What is required: Your response should be a copy of each line in the listing below that includes the word "amount".
————
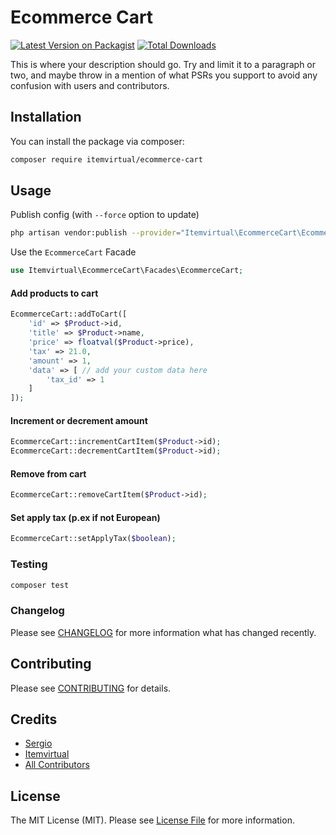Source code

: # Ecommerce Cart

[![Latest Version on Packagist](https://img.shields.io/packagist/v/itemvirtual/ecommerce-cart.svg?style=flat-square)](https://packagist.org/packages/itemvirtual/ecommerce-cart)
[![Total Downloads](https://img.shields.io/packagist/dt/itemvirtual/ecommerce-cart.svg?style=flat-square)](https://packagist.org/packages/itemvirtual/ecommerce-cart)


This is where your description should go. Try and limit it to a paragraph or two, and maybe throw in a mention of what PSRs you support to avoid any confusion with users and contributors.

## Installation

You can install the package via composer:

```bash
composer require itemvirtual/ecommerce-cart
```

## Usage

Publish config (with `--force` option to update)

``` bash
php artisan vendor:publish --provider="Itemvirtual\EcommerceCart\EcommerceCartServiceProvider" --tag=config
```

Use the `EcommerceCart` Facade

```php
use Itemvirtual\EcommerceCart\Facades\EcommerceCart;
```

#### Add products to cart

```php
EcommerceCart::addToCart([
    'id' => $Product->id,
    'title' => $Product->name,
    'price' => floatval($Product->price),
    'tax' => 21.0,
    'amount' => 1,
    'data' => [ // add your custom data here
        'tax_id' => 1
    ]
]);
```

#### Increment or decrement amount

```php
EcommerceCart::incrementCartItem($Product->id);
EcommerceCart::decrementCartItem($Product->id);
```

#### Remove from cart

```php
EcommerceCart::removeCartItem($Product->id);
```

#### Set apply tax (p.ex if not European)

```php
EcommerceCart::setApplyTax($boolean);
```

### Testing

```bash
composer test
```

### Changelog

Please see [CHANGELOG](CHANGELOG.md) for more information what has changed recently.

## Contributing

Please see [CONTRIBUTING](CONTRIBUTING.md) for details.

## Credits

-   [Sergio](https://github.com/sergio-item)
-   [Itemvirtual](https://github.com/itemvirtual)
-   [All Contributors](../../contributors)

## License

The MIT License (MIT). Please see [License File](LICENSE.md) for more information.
————
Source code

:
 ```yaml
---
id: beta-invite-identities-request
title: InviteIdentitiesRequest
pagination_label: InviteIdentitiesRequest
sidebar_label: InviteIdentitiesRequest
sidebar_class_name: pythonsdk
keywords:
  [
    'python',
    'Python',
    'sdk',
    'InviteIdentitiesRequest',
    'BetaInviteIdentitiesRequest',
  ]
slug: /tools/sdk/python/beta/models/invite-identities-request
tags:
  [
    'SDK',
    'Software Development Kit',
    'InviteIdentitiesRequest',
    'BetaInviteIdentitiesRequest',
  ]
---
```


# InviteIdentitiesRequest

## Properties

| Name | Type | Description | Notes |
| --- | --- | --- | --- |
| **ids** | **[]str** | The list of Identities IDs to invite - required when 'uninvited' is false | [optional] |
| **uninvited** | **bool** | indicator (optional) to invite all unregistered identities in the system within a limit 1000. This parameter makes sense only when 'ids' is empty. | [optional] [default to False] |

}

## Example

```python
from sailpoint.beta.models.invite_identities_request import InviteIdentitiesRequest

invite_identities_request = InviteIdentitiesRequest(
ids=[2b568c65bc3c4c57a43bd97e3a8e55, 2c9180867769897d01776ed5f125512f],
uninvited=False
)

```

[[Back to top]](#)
————
Reply:
    'amount' => 1,
#### Increment or decrement amount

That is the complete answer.